**Problem to work on:**
Each record below must be retyped exactly, with nothing left out.

**Source records:**
[Start of Attachment]

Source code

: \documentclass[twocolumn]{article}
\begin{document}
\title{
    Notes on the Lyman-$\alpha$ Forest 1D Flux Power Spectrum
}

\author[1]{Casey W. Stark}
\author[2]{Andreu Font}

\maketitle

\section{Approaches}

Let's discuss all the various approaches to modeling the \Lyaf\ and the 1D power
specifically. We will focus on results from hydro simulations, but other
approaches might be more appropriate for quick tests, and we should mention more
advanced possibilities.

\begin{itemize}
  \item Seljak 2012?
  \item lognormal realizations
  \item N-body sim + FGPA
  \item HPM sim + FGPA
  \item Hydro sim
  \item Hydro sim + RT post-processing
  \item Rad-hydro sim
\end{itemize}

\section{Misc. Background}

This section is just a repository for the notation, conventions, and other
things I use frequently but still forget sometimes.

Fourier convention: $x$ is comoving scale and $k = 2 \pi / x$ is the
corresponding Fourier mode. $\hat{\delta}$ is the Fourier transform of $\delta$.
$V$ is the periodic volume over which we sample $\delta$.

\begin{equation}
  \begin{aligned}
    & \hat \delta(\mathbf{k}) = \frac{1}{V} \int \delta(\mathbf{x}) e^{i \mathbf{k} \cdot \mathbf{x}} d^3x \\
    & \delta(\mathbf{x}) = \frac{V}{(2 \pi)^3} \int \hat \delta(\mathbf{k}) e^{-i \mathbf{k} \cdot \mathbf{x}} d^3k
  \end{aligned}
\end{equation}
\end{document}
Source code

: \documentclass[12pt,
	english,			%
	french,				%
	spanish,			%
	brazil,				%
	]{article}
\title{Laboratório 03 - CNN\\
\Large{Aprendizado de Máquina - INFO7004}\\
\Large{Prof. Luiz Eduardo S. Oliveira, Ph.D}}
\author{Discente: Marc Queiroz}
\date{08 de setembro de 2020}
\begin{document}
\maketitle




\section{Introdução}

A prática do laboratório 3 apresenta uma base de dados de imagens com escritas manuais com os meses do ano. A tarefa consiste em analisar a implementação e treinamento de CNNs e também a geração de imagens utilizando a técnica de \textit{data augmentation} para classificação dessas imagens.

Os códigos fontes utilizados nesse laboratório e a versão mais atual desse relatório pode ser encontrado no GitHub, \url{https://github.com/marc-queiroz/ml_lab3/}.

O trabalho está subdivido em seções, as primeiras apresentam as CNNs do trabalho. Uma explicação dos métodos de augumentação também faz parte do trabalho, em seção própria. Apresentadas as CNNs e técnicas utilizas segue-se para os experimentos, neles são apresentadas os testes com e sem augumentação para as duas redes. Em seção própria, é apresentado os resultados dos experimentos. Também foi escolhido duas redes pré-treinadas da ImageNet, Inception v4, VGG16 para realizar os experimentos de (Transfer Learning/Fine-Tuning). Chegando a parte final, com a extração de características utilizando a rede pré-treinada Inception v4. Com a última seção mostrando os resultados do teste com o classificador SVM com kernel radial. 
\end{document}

[End of Attachment]

**Your solution:**
Source code

: \documentclass[twocolumn]{article}
\begin{document}
\title{
    Notes on the Lyman-$\alpha$ Forest 1D Flux Power Spectrum
}

\author[1]{Casey W. Stark}
\author[2]{Andreu Font}

\maketitle

\section{Approaches}

Let's discuss all the various approaches to modeling the \Lyaf\ and the 1D power
specifically. We will focus on results from hydro simulations, but other
approaches might be more appropriate for quick tests, and we should mention more
advanced possibilities.

\begin{itemize}
  \item Seljak 2012?
  \item lognormal realizations
  \item N-body sim + FGPA
  \item HPM sim + FGPA
  \item Hydro sim
  \item Hydro sim + RT post-processing
  \item Rad-hydro sim
\end{itemize}

\section{Misc. Background}

This section is just a repository for the notation, conventions, and other
things I use frequently but still forget sometimes.

Fourier convention: $x$ is comoving scale and $k = 2 \pi / x$ is the
corresponding Fourier mode. $\hat{\delta}$ is the Fourier transform of $\delta$.
$V$ is the periodic volume over which we sample $\delta$.

\begin{equation}
  \begin{aligned}
    & \hat \delta(\mathbf{k}) = \frac{1}{V} \int \delta(\mathbf{x}) e^{i \mathbf{k} \cdot \mathbf{x}} d^3x \\
    & \delta(\mathbf{x}) = \frac{V}{(2 \pi)^3} \int \hat \delta(\mathbf{k}) e^{-i \mathbf{k} \cdot \mathbf{x}} d^3k
  \end{aligned}
\end{equation}
\end{document}
Source code

: \documentclass[12pt,
	english,			%
	french,				%
	spanish,			%
	brazil,				%
	]{article}
\title{Laboratório 03 - CNN\\
\Large{Aprendizado de Máquina - INFO7004}\\
\Large{Prof. Luiz Eduardo S. Oliveira, Ph.D}}
\author{Discente: Marc Queiroz}
\date{08 de setembro de 2020}
\begin{document}
\maketitle




\section{Introdução}

A prática do laboratório 3 apresenta uma base de dados de imagens com escritas manuais com os meses do ano. A tarefa consiste em analisar a implementação e treinamento de CNNs e também a geração de imagens utilizando a técnica de \textit{data augmentation} para classificação dessas imagens.

Os códigos fontes utilizados nesse laboratório e a versão mais atual desse relatório pode ser encontrado no GitHub, \url{https://github.com/marc-queiroz/ml_lab3/}.

O trabalho está subdivido em seções, as primeiras apresentam as CNNs do trabalho. Uma explicação dos métodos de augumentação também faz parte do trabalho, em seção própria. Apresentadas as CNNs e técnicas utilizas segue-se para os experimentos, neles são apresentadas os testes com e sem augumentação para as duas redes. Em seção própria, é apresentado os resultados dos experimentos. Também foi escolhido duas redes pré-treinadas da ImageNet, Inception v4, VGG16 para realizar os experimentos de (Transfer Learning/Fine-Tuning). Chegando a parte final, com a extração de características utilizando a rede pré-treinada Inception v4. Com a última seção mostrando os resultados do teste com o classificador SVM com kernel radial. 
\end{document}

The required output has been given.